• WORK INSTRUCTIONS
Your answer should be a single number: the count of lines in the records below containing the word "grey".

• RECORDS PROVIDED
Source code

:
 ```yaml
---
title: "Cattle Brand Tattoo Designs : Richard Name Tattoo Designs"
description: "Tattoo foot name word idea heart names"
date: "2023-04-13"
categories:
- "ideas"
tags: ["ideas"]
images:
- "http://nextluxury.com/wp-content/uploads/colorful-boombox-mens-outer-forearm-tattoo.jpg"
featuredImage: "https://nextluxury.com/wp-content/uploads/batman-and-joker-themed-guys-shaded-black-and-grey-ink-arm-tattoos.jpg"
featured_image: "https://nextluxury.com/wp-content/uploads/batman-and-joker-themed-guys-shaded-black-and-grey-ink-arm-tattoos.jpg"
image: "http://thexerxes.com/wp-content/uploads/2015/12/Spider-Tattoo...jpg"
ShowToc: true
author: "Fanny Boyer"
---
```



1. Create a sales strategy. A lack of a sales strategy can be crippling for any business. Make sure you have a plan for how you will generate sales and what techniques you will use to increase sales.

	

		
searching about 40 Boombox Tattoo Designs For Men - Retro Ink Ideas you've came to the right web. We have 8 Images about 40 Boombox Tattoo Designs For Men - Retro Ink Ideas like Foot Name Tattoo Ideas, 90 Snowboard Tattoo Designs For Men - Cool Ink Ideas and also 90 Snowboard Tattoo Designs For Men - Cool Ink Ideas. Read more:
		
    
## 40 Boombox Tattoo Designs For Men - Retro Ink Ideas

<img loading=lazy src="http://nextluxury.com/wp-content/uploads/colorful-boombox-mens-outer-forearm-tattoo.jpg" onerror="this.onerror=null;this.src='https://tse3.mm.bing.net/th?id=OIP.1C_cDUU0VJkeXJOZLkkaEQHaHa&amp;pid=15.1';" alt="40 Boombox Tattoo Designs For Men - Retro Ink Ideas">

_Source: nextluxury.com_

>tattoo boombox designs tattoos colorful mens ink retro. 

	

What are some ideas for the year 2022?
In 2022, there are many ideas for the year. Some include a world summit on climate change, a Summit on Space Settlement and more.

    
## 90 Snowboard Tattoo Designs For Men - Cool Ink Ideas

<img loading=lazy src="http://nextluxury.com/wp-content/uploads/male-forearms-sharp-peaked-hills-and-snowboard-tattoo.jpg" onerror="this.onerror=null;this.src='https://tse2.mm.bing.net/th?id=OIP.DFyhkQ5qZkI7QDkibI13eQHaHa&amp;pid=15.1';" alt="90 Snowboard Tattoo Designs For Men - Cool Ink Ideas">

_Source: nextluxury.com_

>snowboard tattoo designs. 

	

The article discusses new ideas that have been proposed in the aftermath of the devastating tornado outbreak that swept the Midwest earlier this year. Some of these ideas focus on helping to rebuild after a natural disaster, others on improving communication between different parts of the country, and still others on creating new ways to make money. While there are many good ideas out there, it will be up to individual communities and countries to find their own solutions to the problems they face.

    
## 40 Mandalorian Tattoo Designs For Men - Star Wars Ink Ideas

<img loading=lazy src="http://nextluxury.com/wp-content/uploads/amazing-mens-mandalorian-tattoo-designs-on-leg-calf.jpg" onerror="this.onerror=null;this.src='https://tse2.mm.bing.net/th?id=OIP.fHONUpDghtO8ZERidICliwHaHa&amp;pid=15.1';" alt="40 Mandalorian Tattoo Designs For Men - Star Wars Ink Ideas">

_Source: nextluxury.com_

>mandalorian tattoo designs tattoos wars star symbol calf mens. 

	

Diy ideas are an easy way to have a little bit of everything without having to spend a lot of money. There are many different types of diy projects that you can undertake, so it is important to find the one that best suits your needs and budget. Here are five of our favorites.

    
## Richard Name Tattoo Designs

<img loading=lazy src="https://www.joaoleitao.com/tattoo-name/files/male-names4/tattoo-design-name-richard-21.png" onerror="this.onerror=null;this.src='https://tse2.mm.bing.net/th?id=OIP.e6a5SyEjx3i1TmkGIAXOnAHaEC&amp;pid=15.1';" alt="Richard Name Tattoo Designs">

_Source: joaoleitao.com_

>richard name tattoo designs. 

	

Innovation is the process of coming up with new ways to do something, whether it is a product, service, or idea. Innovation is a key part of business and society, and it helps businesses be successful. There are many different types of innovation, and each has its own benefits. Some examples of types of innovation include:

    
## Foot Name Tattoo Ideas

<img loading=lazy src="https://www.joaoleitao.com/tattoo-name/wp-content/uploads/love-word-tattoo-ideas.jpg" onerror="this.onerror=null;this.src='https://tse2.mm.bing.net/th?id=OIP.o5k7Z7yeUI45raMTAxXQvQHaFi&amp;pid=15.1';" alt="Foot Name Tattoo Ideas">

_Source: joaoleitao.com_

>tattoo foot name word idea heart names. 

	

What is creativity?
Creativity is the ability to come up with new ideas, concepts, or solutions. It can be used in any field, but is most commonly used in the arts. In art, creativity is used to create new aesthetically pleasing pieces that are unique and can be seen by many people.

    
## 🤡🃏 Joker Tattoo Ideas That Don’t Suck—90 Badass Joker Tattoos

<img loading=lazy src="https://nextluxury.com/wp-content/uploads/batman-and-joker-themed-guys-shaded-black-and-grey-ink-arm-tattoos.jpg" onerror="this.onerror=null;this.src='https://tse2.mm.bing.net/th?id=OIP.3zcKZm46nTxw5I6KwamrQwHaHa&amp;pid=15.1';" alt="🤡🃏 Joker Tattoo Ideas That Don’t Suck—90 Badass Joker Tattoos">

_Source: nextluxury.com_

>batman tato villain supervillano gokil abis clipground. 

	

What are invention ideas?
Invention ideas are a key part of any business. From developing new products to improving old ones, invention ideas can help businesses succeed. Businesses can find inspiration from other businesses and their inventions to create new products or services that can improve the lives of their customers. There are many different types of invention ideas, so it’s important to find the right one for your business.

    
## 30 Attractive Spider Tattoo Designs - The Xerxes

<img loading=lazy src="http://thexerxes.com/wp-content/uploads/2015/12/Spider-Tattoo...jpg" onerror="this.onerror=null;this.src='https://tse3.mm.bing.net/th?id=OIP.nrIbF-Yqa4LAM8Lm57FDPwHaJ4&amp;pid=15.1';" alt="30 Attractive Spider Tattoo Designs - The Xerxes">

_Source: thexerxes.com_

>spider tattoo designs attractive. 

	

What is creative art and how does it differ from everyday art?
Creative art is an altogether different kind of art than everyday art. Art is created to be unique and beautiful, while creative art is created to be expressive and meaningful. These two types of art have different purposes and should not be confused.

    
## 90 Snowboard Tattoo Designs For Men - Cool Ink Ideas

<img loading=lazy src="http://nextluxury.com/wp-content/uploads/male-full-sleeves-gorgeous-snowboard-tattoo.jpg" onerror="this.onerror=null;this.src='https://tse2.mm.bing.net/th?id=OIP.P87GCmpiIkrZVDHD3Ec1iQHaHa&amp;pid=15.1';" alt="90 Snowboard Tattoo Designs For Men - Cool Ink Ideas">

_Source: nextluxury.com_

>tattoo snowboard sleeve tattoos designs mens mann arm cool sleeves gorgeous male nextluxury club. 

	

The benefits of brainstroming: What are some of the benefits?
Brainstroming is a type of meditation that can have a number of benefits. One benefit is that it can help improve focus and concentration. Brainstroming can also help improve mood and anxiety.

* * *

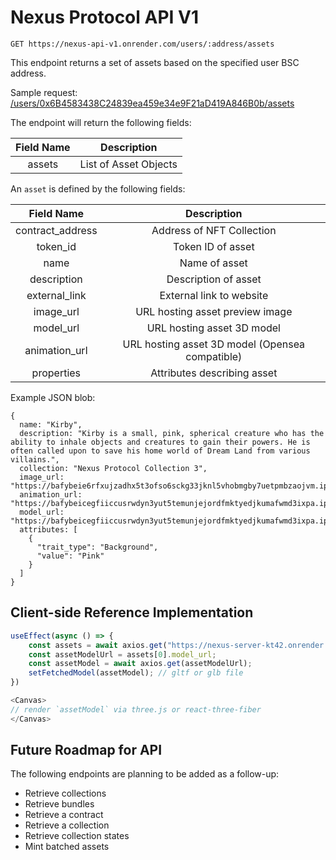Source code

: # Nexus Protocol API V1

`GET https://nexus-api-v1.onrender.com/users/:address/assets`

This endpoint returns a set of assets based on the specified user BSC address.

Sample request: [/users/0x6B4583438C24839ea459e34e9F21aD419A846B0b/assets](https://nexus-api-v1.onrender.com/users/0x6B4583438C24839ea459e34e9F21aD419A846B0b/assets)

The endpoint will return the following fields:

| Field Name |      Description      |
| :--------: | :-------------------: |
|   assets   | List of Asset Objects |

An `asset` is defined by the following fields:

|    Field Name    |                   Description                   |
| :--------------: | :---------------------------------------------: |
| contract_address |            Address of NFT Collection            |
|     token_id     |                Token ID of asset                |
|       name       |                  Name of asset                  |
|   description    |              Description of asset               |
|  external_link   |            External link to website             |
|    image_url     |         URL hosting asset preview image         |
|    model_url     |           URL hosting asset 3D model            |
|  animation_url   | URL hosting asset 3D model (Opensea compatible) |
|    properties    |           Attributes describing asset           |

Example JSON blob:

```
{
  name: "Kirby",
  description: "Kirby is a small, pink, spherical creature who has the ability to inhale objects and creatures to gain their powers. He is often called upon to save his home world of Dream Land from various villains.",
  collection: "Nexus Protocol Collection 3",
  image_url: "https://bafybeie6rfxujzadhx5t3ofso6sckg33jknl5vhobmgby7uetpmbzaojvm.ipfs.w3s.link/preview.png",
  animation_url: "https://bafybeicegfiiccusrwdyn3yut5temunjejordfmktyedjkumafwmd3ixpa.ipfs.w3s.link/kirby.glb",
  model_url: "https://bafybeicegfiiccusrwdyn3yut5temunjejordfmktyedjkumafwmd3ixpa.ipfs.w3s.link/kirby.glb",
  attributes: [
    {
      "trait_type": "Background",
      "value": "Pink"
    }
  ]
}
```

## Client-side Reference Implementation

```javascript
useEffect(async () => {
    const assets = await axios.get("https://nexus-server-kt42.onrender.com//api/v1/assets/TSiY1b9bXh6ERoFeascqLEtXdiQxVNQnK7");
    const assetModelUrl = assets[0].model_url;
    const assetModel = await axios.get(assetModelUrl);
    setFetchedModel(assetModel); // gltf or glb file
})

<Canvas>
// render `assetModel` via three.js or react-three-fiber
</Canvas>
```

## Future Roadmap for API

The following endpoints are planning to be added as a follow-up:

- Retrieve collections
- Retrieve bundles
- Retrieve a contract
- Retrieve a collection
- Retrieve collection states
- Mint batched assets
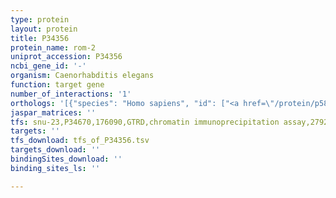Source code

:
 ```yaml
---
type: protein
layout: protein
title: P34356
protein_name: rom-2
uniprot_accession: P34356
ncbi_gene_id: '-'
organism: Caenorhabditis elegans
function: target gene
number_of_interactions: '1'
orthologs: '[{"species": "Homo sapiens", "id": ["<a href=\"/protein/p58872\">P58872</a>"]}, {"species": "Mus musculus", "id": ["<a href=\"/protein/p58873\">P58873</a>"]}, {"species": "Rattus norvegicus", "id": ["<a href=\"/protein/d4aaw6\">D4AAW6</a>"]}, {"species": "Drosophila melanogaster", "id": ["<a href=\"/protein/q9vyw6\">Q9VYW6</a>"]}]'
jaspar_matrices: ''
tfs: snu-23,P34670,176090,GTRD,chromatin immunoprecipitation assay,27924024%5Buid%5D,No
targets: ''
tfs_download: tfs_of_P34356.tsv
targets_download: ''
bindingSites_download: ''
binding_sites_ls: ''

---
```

• ANSWER BELOW
3